Écraser une mouche avec un tank
Le procès à la XVIe chambre du tribunal correctionnel de Paris commence le 17 janvier 2023. Les 13 prévenus font honte à l’accusation et aux journalistes présents : ils sont plus loufoques que réellement menaçants. L’accusation va avoir du mal à les transformer en menace mortelle pour la République. Leur modus operandi est si glandilleux, par exemple avec ce canon électromagnétique qui tire à 350 km, que le procès se retourne contre le pouvoir. Même Le Figaro en rigole...
La presse les présente comme des « militants d’extrême droite », on essaye même de les affilier aux Gilets jaunes, mais aucun n’était encarté, ni même outillé conceptuellement. Ce sont des pieds nickelés bibine-merguez qui font face au juge antiterroriste. Heureusement, il y a un certain Jean-Pierre, qui semble un peu plus crédible en complotiste susceptible de passer à l’acte. Et encore...
L’individu suspecté, dont il apparaît qu’il grenouille dans les milieux de l’ultradroite identitaire, est placé sur écoute. Les conversations interceptées mettent à l’évidence des obsessions racistes (« On n’est même plus dans notre pays »), une détestation chronique d’Emmanuel Macron (« petit dictateur hystérique »), une appétence pour les solutions radicales à tous les problèmes (« Tu sais, moi, appuyer sur une détente, je le fais, ça me dérange pas, hein »), et une certaine désolation à ne pas pouvoir recruter des camarades aussi déterminés que lui (« J’en ai plein le c… moi des mecs dès que tu leur demandes de faire un truc, p… ils se ch… dans le pantalon »). (Le Figaro)
Transformer un « on n’est même plus dans notre pays » en « obsession raciste », c’est un sacré sauf qualitatif. Les Français doivent être 80 % à le penser, sans être plus racistes que cela, puisque c’est un constat que n’importe qui avec une paire d’yeux en état de marche peut faire. Nous sommes effectivement dans un autre pays, une after-France ou une alter-France... Ensuite, traiter Macron de « petit dictateur hystérique », c’est plutôt gentillet, et pas loin de la réalité ! Même chez le plus dangereux des 12 apôtres de Delphine, on est encore dans le fantasme, et le fantasme au ras des pâquerettes.
On terminera sur l’épisode comique du « péage » et du « couteau en céramique » (à sushi, donc), qui a décidé la DGSI à intervenir.
Le 5 novembre 2018, M. Bouyer se rend dans l’est de la France en empruntant le réseau secondaire, choix interprété par les enquêteurs comme hautement conspiratif (l’intéressé dira qu’il ne voulait pas payer le péage) ; le danger qu’il semble représenter justifie son interpellation, ainsi que celle de plusieurs de ses connaissances.

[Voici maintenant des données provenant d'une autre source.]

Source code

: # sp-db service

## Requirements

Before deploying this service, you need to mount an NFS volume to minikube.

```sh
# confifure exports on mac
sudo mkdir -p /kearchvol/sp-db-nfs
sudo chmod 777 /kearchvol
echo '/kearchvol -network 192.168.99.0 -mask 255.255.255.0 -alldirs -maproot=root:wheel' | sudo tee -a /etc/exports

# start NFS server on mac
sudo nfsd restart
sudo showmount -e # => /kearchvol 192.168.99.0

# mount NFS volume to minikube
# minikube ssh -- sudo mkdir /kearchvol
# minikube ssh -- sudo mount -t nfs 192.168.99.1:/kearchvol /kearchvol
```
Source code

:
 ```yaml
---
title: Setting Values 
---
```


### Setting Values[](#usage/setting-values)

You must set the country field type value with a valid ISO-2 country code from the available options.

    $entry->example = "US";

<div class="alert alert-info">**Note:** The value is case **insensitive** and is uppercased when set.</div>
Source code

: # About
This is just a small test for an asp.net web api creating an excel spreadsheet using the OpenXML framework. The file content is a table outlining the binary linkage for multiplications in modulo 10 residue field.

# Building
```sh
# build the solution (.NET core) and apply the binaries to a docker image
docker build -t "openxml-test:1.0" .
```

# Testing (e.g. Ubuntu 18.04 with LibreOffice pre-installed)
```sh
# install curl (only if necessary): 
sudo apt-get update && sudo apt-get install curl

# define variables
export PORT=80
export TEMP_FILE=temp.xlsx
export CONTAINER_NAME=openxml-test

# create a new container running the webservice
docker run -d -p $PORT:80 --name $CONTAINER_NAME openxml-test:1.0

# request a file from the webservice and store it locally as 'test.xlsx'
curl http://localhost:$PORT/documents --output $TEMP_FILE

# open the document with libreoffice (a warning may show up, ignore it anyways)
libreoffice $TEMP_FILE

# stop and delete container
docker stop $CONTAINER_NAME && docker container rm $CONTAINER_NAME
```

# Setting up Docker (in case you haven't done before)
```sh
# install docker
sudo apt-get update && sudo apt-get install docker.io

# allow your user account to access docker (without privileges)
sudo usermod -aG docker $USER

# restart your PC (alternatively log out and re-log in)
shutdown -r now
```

La police soupçonne le groupuscule d’avoir ourdi un projet d’assassinat visant le chef de l’État en utilisant astucieusement un couteau en céramique indétectable par les portiques de sécurité – et accessoirement jamais retrouvé.
On aurait aimé que la DGSI se saisisse, avec tous les éléments dont elle disposait, des tueurs du 13 Novembre de la même façon, à la Minority Report. Dans les deux cas, pour le Bataclan et pour les Barjols, c’est le Français d’en bas qui a morflé.
Quel que soit, le 3 février 2023, le résultat de ce procès, cette escouade de pieds nickelés est le signe – maladroit, mais sans équivoque – d’une montée de la colère en France.